Все молчали. Марта смотрела теперь на своего брата, высоко подняв голову, пристально и дерзко.
— Я жду! — сказал Хосе.
Марта почувствовала, что не может произнести ни слова. Не может разжать стиснутых зубов, не может опустить голову. Ей казалось, что никогда она не видела Хосе в таком гневе, а на самом деле таким он бывал нередко.
Пино внезапно поднялась с места, без туфель, с ожерельем Тересы на шее, в кольцах и серьгах Тересы.
— Да разве ты не видишь, что она настоящая потаскуха?.. Ты не мужчина, если не убьешь ее!
Услышав грязное оскорбление, Марта обрела способность двигаться и в ярости повернулась к Пино.
— Не твое дело!
Пино взвизгнула, а Хосе схватил сестру за ворот блузки и с силой отшвырнул к стене. Потом стал перед ней, выкатив глаза, настолько страшный, что уже казался смешным.
От удара головой о стену у Марты потемнело в глазах; фигура Пино зашаталась, стены поплыли, и она сделала гримасу, к которой часто прибегала теперь. Она улыбнулась.
Хосе не помня себя начал осыпать ее пощечинами.
Марта чувствовала, как горят щеки под ударами, и улыбалась. Эта улыбка была бессознательная. Она шла изнутри, от какой-то части ее существа, которая не рассуждала, а поддавалась лишь ощущениям. Теперь одна Марта была спокойной, была сильной. Хосе бросил ей в лицо то же слово, каким ее оскорбила Пино. Потом остановился, задыхаясь.
— Молчишь, ответить смелости не хватает, да? Морочила нам голову своими дерьмовыми занятиями… А сама каждый день таскалась на пляж к этому кретину… Весь город только о тебе и говорит. Сегодня, когда я об этом узнал, я встретился с отцом Сиксто… Он, видите ли, совсем не против вашей свадьбы… Но ты-то что думала? За кого ты считаешь меня, чтобы надо мной смеяться? Свадьба, да еще за моей спиной? Я тебе, дрянь, покажу свадьбу!
— Я не собираюсь выходить замуж.
Марта произнесла это очень твердо, очень решительно.
Хосе на секунду опешил. Потом продолжал:
— Не собираешься? Кто тебе позволит! С сегодняшнего дня конец твоим занятиям и твоим поездкам, ты будешь сидеть здесь, понятно? Здесь, с Пино и с твоей матерью.
Слабым голосом, очень неуверенно Марта пыталась возражать:
— Мне надо сдавать экзамены…
— Обойдешься без экзаменов. А теперь марш к себе в комнату. Без ужина. Смеяться будешь там.

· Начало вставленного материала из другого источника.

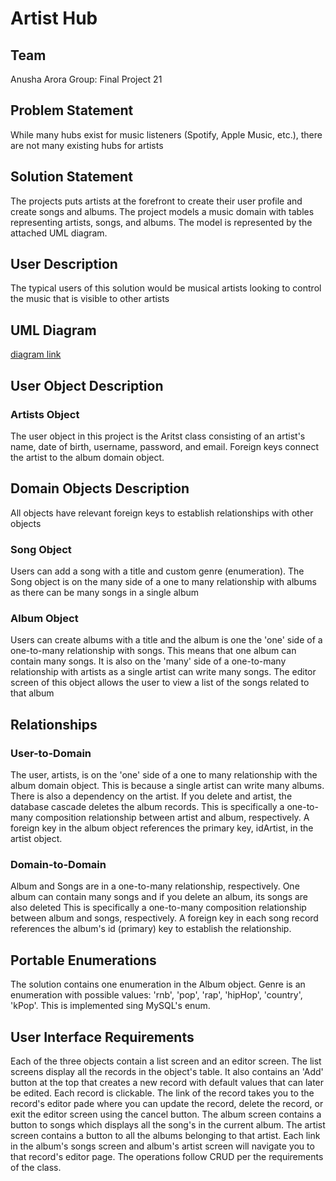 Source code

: # Artist Hub
## Team
Anusha Arora
Group: Final Project 21
## Problem Statement
While many hubs exist for music listeners (Spotify, Apple Music, etc.), there are not many existing hubs for artists

## Solution Statement
The projects puts artists at the forefront to create their user profile and create songs and albums. The project models a music domain with tables representing artists, songs, and albums. The model is represented by the attached UML diagram.

## User Description
The typical users of this solution would be musical artists looking to control the music that is visible to other artists

## UML Diagram
[diagram link](db_design_final_project_UML.pdf)

## User Object Description
### Artists Object
The user object in this project is the Aritst class consisting of an artist's name, date of birth, username, password, and email. Foreign keys connect the artist to the album domain object.

## Domain Objects Description
All objects have relevant foreign keys to establish relationships with other objects

### Song Object
Users can add a song with a title and custom genre (enumeration). The Song object is on the many side of a one to many relationship with albums as there can be many songs in a single album
### Album Object
Users can create albums with a title and the album is one the 'one' side of a one-to-many relationship with songs. This means that one album can contain many songs. It is also on the 'many' side of a one-to-many relationship with artists as a single artist can write many songs. The editor screen of this object allows the user to view a list of the songs related to that album

## Relationships
### User-to-Domain
The user, artists, is on the 'one' side of a one to many relationship with the album domain object. This is because a single artist can write many albums. There is also a dependency on the artist. If you delete and artist, the database cascade deletes the album records. This is specifically a one-to-many composition relationship between artist and album, respectively. A foreign key in the album object references the primary key, idArtist, in the artist object.

### Domain-to-Domain
Album and Songs are in a one-to-many relationship, respectively. One album can contain many songs and if you delete an album, its songs are also deleted This is specifically a one-to-many composition relationship between album and songs, respectively. A foreign key in each song record references the album's id (primary) key to establish the relationship.

## Portable Enumerations
The solution contains one enumeration in the Album object. Genre is an enumeration with possible values: 'rnb', 'pop', 'rap', 'hipHop', 'country', 'kPop'. This is implemented sing MySQL's enum.

## User Interface Requirements
Each of the three objects contain a list screen and an editor screen. The list screens display all the records in the object's table. It also contains an 'Add' button at the top that creates a new record with default values that can later be edited. Each record is clickable. The link of the record takes you to the record's editor pade where you can update the record, delete the record, or exit the editor screen using the cancel button. The album screen contains a button to songs which displays all the song's in the current album. The artist screen contains a button to all the albums belonging to that artist. Each link in the album's songs screen and album's artist screen will navigate you to that record's editor page. The operations follow CRUD per the requirements of the class.
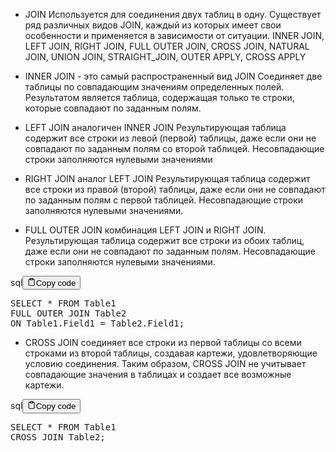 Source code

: <ul>
<li>
<p>JOIN
    Используется для соединения двух таблиц в одну.
    Существует ряд различных видов JOIN, каждый из которых имеет свои особенности
    и применяется в зависимости от ситуации.
    INNER JOIN, LEFT JOIN, RIGHT JOIN, FULL OUTER JOIN,
    CROSS JOIN, NATURAL JOIN, UNION JOIN, STRAIGHT_JOIN, OUTER APPLY, CROSS APPLY</p>
</li>
<li>
<p>INNER JOIN - это самый распространенный вид JOIN
    Соединяет две таблицы по совпадающим значениям определенных полей.
    Результатом является таблица, содержащая только те строки,
    которые совпадают по заданным полям.</p>
</li>
<li>
<p>LEFT JOIN аналогичен INNER JOIN
    Результирующая таблица содержит все строки из левой (первой) таблицы,
    даже если они не совпадают по заданным полям со второй таблицей.
    Несовпадающие строки заполняются нулевыми значениями</p>
</li>
<li>
<p>RIGHT JOIN аналог LEFT JOIN
    Результирующая таблица содержит все строки из правой (второй) таблицы,
    даже если они не совпадают по заданным полям с первой таблицей.
    Несовпадающие строки заполняются нулевыми значениями.</p>
</li>
<li>
<p>FULL OUTER JOIN комбинация LEFT JOIN и RIGHT JOIN.
    Результирующая таблица содержит все строки из обоих таблиц,
    даже если они не совпадают по заданным полям.
    Несовпадающие строки заполняются нулевыми значениями.</p>
</li>
</ul>
<div class="code-element">
    <div class="lang-line">sql<button class="copy-button"><svg stroke="currentColor" fill="none" stroke-width="2" viewBox="0 0 24 24" stroke-linecap="round" stroke-linejoin="round" class="h-4 w-4" height="1em" width="1em" xmlns="http://www.w3.org/2000/svg">
    <path d="M16 4h2a2 2 0 0 1 2 2v14a2 2 0 0 1-2 2H6a2 2 0 0 1-2-2V6a2 2 0 0 1 2-2h2"></path><rect x="8" y="2" width="8" height="4" rx="1" ry="1"></rect></svg>Copy code</button>
    </div>
    <div class="code"><div class="highlight"><pre><span></span><span class="k">SELECT</span><span class="w"> </span><span class="o">*</span><span class="w"> </span><span class="k">FROM</span><span class="w"> </span><span class="n">Table1</span>
<span class="k">FULL</span><span class="w"> </span><span class="k">OUTER</span><span class="w"> </span><span class="k">JOIN</span><span class="w"> </span><span class="n">Table2</span>
<span class="k">ON</span><span class="w"> </span><span class="n">Table1</span><span class="p">.</span><span class="n">Field1</span><span class="w"> </span><span class="o">=</span><span class="w"> </span><span class="n">Table2</span><span class="p">.</span><span class="n">Field1</span><span class="p">;</span>
</pre></div></div>
</div>

<ul>
<li>CROSS JOIN
    соединяет все строки из первой таблицы со всеми строками из второй таблицы,
    создавая картежи, удовлетворяющие условию соединения.
    Таким образом, CROSS JOIN не учитывает совпадающие
    значения в таблицах и создает все возможные картежи.</li>
</ul>
<div class="code-element">
    <div class="lang-line">sql<button class="copy-button"><svg stroke="currentColor" fill="none" stroke-width="2" viewBox="0 0 24 24" stroke-linecap="round" stroke-linejoin="round" class="h-4 w-4" height="1em" width="1em" xmlns="http://www.w3.org/2000/svg">
    <path d="M16 4h2a2 2 0 0 1 2 2v14a2 2 0 0 1-2 2H6a2 2 0 0 1-2-2V6a2 2 0 0 1 2-2h2"></path><rect x="8" y="2" width="8" height="4" rx="1" ry="1"></rect></svg>Copy code</button>
    </div>
    <div class="code"><div class="highlight"><pre><span></span><span class="k">SELECT</span><span class="w"> </span><span class="o">*</span><span class="w"> </span><span class="k">FROM</span><span class="w"> </span><span class="n">Table1</span>
<span class="k">CROSS</span><span class="w"> </span><span class="k">JOIN</span><span class="w"> </span><span class="n">Table2</span><span class="p">;</span>
</pre></div></div>
</div>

Ни разу не оглянувшись, Марта поднялась по лестнице. Ее комната показалась ей очень большой и очень пустой. Под ее окном рос перевитый плющом жасмин, и его густой запах наполнял спальню. Девочка бросилась на кровать. Она и не думала плакать, но ей хотелось успокоиться, унять биение сердца. Ее наказали. Не важно, что щека болит, так даже лучше. Она всегда знала, что всякое проявление слабости, всякий грех влечет за собой кару. Но Хосе наказал ее не за это.
Она услышала шаги в коридоре, мягкие, словно кошачьи. Потом в дверь легонько поцарапались, наконец вошла махорера. Марта, обозлившись, приподнялась на постели.
— Что такое, Висента? Что тебе опять надо?
— Я убирала у твоей матери и услышала, как внизу дерутся. Я подумала, что бьют тебя.
— Это не твое дело.
— Хорошо. Но когда-нибудь ты пожалеешь.
— Уходи!
Марта погасила свет. Не раздеваясь, она лежала на кровати и прислушивалась к звукам в доме, к шуму ветра в саду.